2. ETL (Extract, Transform, Load) Transformations

  • Data Cleaning: Automatically removes rows with missing values to streamline analysis.
  • Date Conversion: Converts Subscription Date column (if present) to datetime format and calculates a new column, Years Since Subscription, indicating the number of years since each customer’s subscription date.
  • Categorical Encoding: Converts categorical columns into numeric format using label encoding (excluding non-informative columns like Email and Website).

3. Synthetic Data Generation

  • Annual Purchase Amount: Introduces a synthetic target column (Annual Purchase Amount) generated with random values to demonstrate predictive analysis capabilities.

4. Interactive Data Visualization

  • Chart Options: Allows users to visualize data with five chart types:
    • Scatter Plot
    • Bar Chart
    • Line Chart
    • Histogram
    • Box Plot
  • Column Selection: Users can select any numeric column for X and Y axes, making data exploration flexible and adaptable to different datasets.

5. Clustering Analysis

  • Feature Selection for Clustering: Provides an interactive feature selection for clustering analysis with KMeans.
  • Standardization: Scales selected features to ensure equal contribution in clustering analysis.
  • Cluster Visualization: Displays clusters in a scatter plot with color-coded groups to illustrate natural data groupings, allowing for easy segment identification.

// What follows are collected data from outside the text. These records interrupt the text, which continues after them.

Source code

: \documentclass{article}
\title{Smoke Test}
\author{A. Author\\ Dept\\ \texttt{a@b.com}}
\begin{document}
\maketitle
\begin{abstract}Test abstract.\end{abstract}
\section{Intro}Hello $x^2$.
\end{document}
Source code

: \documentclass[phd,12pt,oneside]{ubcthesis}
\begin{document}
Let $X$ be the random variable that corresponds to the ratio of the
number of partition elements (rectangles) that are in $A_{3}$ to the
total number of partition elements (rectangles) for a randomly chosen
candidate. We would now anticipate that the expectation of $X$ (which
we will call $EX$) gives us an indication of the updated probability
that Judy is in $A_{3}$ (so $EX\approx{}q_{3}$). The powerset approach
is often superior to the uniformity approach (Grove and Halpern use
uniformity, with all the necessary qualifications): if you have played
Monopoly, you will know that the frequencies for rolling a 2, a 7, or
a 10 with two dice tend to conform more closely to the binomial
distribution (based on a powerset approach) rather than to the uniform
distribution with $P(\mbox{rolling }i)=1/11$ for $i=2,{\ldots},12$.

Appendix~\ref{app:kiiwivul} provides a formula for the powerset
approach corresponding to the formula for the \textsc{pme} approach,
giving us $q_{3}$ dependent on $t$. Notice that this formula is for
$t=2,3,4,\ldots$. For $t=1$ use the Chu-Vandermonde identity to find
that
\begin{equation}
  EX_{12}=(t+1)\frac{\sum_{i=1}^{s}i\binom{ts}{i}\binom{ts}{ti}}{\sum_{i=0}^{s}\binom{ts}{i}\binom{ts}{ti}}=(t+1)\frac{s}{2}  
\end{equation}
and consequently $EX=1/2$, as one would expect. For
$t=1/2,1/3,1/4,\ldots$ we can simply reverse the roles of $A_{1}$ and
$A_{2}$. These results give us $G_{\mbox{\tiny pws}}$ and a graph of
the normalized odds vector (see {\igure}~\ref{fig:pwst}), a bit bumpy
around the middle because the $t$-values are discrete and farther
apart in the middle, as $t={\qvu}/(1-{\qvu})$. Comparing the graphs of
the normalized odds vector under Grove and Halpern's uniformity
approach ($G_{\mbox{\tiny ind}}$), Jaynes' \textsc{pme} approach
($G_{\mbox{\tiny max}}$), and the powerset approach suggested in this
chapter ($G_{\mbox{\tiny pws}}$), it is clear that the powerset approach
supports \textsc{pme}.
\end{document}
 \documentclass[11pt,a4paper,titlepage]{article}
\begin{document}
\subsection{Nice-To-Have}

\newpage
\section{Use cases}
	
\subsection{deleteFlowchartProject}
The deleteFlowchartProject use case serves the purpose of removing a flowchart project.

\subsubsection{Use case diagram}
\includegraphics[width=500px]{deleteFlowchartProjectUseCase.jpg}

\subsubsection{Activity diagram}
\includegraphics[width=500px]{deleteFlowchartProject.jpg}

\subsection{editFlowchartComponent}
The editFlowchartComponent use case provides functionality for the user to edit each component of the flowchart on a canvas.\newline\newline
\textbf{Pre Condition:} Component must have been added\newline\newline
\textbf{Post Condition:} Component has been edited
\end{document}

6. Predictive Analysis with Linear Regression

  • Target and Feature Selection: Users can select the target variable (Annual Purchase Amount by default) and multiple predictor features to build a regression model.
  • Train/Test Split: Splits data into training and test sets (80/20) to evaluate model performance.
  • Model Evaluation: Calculates and displays the Mean Squared Error (MSE) for model accuracy on the test set.
  • Prediction Results Display: Shows a sample of actual vs. predicted values and visualizes these in an interactive scatter plot for easy comparison.

7. Insight Summary

  • Summary of Findings: Concludes with key insights from clustering and predictive analysis, helping users interpret results in a business or research context:
    • Clustering reveals natural groupings within the data.
    • Predictive analysis can uncover trends and provide actionable insights based on selected features.

Improvements and Fixes

  • Enhanced User Interface: Streamlit-based interface is optimized for an intuitive experience with organized sections for ETL, visualization, clustering, and predictive analysis.
  • Improved Compatibility: Categorical encoding and feature standardization ensure smooth functionality across various datasets and data types.
  • Error Handling: Catches missing or incompatible data types and defaults to sample data if no file is uploaded, ensuring a seamless experience for first-time users.

Known Issues

  • Non-Numeric Columns for ML Analysis: Currently, only numeric columns are selectable for clustering and regression; non-numeric features need encoding.
  • Synthetic Data Limitations: The Annual Purchase Amount column is randomly generated and may not reflect real-world correlations. Users should replace this with actual target variables for meaningful predictive analysis.